Non si comprende, inoltre, per quale motivo si debba consentire un esodo anticipato, penalizzando, con criteri attuariali, l’importo dell’assegno in relazione agli anni di anticipo, in un Paese che ha ormai introiettato le nuove e più severe regole della riforma Fornero. È insensato prepararsi ad avere, a breve distanza di tempo, dei “grandi vecchi” poveri, quando potrebbero non esserlo, se avessero posticipato, da anziani, il pensionamento.
Le altre proposte riguardanti il cosiddetto pensionamento flessibile, non si misurano, invece, con gli oneri che si renderebbero necessari. Nell’iniziativa politica in corso, il criterio della flessibilità del pensionamento non è assunto solo nel progetto di legge Damiano-Baretta. Anche altri gruppi hanno voluto non essere da meno, sia pure in termini meno scientifici e più accomodanti di quelli di Tito Boeri. Nei fatti, tale impostazione finirebbe per abbassare i requisiti anagrafici e contributivi previsti dalla riforma Fornero, determinando, quindi, effetti economici negativi, stimabili a regime in almeno una decina di miliardi.
Non va dimenticato, infatti, che secondo le regole della contabilità, quando si introduce un vero e proprio diritto soggettivo al pensionamento all’interno di una fascia di età anagrafica compresa in un range di flessibilità diventa necessaria una copertura commisurata all’ipotesi che tutti i futuri pensionati si avvalgano del requisito più ridotto. Altrimenti è richiesta la fissazione di un numero massimo di possibili utenti su cui determinare la copertura finanziaria, superato il quale non è più consentito usufruire del diritto. Una procedura questa che darebbe luogo alle consuete proteste da parte degli esclusi.

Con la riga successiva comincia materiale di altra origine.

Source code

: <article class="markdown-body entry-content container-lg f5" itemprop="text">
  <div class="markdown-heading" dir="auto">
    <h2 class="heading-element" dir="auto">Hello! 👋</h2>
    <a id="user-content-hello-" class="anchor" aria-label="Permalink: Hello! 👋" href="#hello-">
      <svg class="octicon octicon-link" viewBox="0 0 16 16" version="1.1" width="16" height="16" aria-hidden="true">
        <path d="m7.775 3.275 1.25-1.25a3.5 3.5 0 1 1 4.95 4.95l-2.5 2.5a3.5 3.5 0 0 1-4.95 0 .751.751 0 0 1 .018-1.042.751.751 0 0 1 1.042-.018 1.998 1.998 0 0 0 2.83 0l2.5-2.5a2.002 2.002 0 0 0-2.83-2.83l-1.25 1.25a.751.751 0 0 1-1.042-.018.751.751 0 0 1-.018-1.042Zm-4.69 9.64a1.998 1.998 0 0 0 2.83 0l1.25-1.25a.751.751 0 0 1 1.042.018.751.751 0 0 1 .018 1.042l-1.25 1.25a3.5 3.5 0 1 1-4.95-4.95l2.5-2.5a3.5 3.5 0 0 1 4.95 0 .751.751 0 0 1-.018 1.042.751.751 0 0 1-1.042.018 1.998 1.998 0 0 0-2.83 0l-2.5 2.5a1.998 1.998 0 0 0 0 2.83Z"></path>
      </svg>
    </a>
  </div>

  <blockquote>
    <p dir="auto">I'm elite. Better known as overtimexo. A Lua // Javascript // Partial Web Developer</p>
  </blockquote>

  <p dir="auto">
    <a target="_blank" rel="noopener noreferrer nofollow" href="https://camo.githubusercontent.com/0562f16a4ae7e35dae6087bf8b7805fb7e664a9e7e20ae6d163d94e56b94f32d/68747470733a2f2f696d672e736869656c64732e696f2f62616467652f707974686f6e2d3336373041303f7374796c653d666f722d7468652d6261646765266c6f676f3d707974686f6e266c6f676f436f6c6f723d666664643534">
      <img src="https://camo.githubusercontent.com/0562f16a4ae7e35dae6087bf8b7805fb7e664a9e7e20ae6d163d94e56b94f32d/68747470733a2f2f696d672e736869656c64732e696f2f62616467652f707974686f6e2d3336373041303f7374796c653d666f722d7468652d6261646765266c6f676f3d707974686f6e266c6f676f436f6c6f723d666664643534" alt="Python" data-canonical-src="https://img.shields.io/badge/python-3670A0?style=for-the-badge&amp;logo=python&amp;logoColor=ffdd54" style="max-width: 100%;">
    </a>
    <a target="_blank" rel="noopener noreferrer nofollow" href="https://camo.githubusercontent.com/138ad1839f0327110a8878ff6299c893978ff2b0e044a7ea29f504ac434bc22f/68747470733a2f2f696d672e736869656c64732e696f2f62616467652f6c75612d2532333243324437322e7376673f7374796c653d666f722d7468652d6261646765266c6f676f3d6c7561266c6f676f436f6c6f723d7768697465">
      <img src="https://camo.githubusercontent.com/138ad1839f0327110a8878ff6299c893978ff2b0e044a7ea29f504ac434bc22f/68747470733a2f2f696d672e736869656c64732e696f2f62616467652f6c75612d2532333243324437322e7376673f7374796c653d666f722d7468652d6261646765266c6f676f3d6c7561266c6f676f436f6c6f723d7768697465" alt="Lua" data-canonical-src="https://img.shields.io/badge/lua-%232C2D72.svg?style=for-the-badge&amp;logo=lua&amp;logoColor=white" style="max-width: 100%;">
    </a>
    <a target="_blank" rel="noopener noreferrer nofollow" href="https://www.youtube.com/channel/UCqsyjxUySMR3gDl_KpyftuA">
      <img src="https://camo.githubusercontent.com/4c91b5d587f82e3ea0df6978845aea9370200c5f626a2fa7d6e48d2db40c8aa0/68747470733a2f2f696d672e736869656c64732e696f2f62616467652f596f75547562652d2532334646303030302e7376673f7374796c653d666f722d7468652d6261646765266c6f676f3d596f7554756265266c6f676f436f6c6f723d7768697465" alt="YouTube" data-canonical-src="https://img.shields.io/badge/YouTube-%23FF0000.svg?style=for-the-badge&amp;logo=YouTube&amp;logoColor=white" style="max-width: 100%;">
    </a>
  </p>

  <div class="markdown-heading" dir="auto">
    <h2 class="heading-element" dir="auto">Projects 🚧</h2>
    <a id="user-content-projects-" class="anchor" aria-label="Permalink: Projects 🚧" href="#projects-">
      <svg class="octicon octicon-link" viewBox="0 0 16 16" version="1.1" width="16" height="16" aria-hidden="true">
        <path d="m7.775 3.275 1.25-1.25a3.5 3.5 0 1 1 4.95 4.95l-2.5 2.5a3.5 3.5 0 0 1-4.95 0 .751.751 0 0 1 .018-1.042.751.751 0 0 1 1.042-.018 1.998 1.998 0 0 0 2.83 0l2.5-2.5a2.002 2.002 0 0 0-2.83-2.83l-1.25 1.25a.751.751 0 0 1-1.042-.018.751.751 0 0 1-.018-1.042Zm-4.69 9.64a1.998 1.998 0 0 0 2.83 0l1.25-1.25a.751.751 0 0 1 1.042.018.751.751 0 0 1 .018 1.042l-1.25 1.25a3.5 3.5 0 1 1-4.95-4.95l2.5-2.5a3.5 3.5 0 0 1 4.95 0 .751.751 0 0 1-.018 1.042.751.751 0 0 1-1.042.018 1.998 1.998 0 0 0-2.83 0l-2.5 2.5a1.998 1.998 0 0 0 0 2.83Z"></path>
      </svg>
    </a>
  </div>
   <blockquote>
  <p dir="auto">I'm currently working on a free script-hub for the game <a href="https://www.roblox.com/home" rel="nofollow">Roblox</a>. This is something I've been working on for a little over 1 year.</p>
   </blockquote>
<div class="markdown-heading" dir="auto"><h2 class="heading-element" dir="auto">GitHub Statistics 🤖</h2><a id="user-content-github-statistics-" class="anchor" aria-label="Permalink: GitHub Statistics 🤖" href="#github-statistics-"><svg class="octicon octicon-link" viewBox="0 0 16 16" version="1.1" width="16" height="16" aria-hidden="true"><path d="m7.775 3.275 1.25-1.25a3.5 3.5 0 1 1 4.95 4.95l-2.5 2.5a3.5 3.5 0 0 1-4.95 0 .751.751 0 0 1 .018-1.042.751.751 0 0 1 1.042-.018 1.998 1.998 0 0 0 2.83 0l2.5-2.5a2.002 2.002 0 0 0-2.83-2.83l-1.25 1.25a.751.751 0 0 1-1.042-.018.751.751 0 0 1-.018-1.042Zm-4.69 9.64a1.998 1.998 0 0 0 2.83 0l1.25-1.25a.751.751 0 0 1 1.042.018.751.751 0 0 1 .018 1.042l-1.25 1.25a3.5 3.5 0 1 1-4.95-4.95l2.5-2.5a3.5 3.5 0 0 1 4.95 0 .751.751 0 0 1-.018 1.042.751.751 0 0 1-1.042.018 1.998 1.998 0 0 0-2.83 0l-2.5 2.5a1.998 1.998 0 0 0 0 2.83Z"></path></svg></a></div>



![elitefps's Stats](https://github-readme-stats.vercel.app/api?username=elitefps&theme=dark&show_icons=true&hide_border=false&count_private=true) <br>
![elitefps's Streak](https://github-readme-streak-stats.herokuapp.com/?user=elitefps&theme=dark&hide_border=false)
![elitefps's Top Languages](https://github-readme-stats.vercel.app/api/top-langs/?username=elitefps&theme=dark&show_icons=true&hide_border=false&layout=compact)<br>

Sarà anche per questi motivi che Matteo Renzi gioca con il tema della flessibilità all’insegna del “qui lo dico, qui lo nego”. Quando la Corte Costituzionale costrinse il Governo a fornire un’applicazione (necessariamente) limitata e parziale della sentenza n. 70 sul tema della perequazione automatica, Renzi pensò bene di sviare l’attenzione dei media (i quali non si fecero certo pregare) ipotizzando possibili soluzioni di pensionamento flessibile già nella Legge di stabilità del 2016. Oggi, con l’aria che tira, il premier è divenuto più prudente e più attento alle dinamiche dei conti pubblici.
La Grecia qualche cosa avrà pure insegnato. L’accanimento con cui l’Eurogruppo ha imposto una revisione dell’età pensionabile e un superamento dei prepensionamenti al Governo Tsipras avrà messo in allarme anche il giovane Caudillo. Non sarebbe consentito all’Italia di tornare alla situazione pre-riforma Fornero. Ancora nel 2010, l’età media di coloro che percepirono il trattamento di anzianità era pari a 58,3 anni se dipendenti, a 59,1 anni se autonomi. Più o meno come in Grecia.